L’électricité n’est pas stockable, il n’existe aucun « tampon » entre la production et les pointes de consommation. Le réseau ne supportera pas les pointes de chargement des batteries.
(Contrairement au GNV, qui peut être stocké sans problème sur les lieux de distribution pour les mobiles, ou d'emploi à poste fixe).
_________________
Face à des biocarburants prometteurs, mais pas encore disponibles dans leur version « écologique », et à une électricité impossible à stocker, le Gaz se rappelle à notre bon souvenir en alignant une liste de bons points dont le cumul ne manque pas d’intérêt:
1- Il peut être utilisé dans les moteurs thermiques actuels avec éventuellement des adaptations mineures.

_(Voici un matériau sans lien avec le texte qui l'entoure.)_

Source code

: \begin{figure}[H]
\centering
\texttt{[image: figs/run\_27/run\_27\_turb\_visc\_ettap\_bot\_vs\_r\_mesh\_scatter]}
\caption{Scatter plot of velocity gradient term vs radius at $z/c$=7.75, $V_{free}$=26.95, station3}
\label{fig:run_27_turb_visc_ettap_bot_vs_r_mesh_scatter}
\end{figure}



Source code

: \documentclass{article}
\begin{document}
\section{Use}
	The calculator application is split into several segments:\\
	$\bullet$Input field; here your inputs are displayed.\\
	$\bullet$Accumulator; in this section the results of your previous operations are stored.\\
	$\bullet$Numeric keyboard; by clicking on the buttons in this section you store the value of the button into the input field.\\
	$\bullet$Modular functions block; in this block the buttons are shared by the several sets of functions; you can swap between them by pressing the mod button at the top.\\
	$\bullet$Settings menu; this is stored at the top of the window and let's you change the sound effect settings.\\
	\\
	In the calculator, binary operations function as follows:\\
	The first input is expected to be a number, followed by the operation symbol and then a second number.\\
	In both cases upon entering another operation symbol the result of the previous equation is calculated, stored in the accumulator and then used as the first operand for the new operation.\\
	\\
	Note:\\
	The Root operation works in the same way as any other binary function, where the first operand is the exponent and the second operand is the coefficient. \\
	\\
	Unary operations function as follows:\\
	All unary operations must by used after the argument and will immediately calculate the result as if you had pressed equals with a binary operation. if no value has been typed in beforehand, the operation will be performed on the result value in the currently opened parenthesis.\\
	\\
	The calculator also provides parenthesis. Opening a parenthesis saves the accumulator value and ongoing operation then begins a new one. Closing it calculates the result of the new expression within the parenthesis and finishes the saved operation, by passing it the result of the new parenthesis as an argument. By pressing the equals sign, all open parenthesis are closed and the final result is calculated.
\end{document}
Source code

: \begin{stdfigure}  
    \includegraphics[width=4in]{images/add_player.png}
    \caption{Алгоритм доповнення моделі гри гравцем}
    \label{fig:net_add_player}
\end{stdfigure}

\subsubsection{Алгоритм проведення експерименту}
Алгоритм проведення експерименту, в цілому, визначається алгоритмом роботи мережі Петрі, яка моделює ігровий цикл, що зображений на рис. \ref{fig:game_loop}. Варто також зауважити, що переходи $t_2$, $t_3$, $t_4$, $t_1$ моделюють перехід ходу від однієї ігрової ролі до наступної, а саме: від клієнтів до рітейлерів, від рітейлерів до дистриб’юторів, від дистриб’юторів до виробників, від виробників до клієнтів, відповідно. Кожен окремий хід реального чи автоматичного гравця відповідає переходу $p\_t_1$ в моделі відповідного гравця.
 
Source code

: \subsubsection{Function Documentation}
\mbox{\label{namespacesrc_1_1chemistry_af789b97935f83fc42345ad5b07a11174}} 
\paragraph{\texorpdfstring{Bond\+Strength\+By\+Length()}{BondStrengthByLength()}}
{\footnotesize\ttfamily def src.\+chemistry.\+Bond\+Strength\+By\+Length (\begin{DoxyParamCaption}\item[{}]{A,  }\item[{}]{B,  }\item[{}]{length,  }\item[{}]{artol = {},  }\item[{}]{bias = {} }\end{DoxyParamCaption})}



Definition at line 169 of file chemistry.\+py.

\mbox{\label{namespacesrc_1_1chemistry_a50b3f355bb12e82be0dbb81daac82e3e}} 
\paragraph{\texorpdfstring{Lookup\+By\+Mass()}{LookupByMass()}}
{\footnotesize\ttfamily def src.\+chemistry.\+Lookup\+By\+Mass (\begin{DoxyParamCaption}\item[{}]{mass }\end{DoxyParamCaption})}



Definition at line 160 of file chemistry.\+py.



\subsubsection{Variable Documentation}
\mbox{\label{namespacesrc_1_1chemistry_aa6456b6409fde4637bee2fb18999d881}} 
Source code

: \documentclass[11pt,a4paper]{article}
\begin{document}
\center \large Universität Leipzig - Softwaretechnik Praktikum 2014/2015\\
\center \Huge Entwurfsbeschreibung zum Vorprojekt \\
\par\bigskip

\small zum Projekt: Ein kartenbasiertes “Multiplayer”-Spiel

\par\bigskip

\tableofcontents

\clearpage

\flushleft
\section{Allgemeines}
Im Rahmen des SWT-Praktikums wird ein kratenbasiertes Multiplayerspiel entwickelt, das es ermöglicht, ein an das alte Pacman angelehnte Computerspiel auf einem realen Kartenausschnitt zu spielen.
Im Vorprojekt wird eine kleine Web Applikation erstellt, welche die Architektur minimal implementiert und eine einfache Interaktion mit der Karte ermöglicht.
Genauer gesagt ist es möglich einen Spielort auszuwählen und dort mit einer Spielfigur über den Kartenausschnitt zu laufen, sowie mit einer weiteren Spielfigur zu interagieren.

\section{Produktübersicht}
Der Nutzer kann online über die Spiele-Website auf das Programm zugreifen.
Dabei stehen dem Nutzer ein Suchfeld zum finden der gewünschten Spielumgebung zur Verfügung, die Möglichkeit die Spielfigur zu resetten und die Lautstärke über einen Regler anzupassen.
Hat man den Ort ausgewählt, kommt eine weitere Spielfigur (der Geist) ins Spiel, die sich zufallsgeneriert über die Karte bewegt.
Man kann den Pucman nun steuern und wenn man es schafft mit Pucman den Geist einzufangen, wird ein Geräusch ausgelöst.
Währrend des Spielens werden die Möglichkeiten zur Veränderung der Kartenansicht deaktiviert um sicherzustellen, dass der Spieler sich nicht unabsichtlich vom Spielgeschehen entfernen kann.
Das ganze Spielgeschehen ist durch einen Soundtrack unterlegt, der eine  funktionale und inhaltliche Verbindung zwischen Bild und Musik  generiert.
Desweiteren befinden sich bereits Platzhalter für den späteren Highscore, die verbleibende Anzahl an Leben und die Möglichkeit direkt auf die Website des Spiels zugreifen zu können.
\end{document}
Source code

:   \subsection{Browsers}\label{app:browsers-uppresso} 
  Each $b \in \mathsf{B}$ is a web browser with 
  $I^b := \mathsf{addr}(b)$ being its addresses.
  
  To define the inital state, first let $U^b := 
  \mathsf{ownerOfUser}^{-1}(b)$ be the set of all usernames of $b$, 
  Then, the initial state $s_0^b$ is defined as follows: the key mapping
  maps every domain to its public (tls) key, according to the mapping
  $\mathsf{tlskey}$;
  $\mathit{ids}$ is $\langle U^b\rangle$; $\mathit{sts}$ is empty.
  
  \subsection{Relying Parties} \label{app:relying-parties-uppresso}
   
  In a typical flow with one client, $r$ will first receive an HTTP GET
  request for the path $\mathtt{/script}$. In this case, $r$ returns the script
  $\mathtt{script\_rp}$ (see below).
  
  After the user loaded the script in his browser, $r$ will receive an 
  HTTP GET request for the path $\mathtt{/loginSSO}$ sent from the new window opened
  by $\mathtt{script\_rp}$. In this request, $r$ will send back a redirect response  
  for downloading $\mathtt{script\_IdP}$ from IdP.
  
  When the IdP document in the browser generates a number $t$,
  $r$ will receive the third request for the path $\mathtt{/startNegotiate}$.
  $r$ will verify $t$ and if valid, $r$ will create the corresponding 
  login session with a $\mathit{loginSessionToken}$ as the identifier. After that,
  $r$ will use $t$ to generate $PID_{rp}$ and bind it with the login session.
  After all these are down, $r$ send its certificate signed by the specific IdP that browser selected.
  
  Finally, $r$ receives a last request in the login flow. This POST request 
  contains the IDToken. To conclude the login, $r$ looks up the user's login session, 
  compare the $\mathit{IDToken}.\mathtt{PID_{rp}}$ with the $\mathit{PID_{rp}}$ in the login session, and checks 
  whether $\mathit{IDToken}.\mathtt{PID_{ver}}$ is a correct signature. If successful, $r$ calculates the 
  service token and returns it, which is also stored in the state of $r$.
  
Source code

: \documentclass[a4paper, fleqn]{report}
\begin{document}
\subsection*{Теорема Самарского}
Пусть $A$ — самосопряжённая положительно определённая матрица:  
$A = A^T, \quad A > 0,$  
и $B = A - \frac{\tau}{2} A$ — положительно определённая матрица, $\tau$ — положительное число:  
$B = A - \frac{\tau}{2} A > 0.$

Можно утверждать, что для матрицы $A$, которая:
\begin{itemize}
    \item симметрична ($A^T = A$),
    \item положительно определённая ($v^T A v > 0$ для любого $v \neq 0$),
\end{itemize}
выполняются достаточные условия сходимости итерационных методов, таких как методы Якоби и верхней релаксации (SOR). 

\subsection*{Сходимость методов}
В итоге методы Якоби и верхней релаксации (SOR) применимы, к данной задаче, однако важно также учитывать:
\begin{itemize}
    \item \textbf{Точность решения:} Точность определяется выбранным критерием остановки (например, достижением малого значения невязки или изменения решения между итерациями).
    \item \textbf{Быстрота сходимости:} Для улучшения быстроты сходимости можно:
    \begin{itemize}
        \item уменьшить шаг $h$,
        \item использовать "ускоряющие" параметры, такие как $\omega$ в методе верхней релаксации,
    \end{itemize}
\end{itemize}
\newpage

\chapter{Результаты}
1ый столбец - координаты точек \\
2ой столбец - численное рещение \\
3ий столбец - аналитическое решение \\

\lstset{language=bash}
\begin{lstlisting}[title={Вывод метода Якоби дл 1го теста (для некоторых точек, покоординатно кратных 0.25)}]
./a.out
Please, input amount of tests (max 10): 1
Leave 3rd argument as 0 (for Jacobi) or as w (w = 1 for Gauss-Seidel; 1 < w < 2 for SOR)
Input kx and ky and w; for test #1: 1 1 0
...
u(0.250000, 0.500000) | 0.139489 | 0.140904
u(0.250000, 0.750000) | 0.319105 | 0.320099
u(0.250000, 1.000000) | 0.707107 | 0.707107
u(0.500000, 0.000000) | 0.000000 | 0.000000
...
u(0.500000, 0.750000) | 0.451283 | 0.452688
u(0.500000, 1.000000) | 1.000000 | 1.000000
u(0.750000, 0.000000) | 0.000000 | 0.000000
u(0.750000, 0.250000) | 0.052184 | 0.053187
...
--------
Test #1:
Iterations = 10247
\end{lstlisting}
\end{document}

De nombreux véhicules utilisent déjà cette technologie, qui a largement fait ses preuves.
2- Il peut être stocké sans problème sous forme gazeuse, la France en possède un stock de 10 Milliards de mètres cubes !
Ce stock participe également à la constitution des réserves stratégiques obligatoires, ce que ne peut pas faire l'électricité.
3- Il est distribué à travers un réseau couvrant tout le territoire.
4- Dans sa version actuelle d’origine fossile (GNV, ou GNC) il apporte déjà dans les moteurs une réduction de 20% des émissions de CO2, et surtout une quasi absence d’émission de NOx et de particules fines.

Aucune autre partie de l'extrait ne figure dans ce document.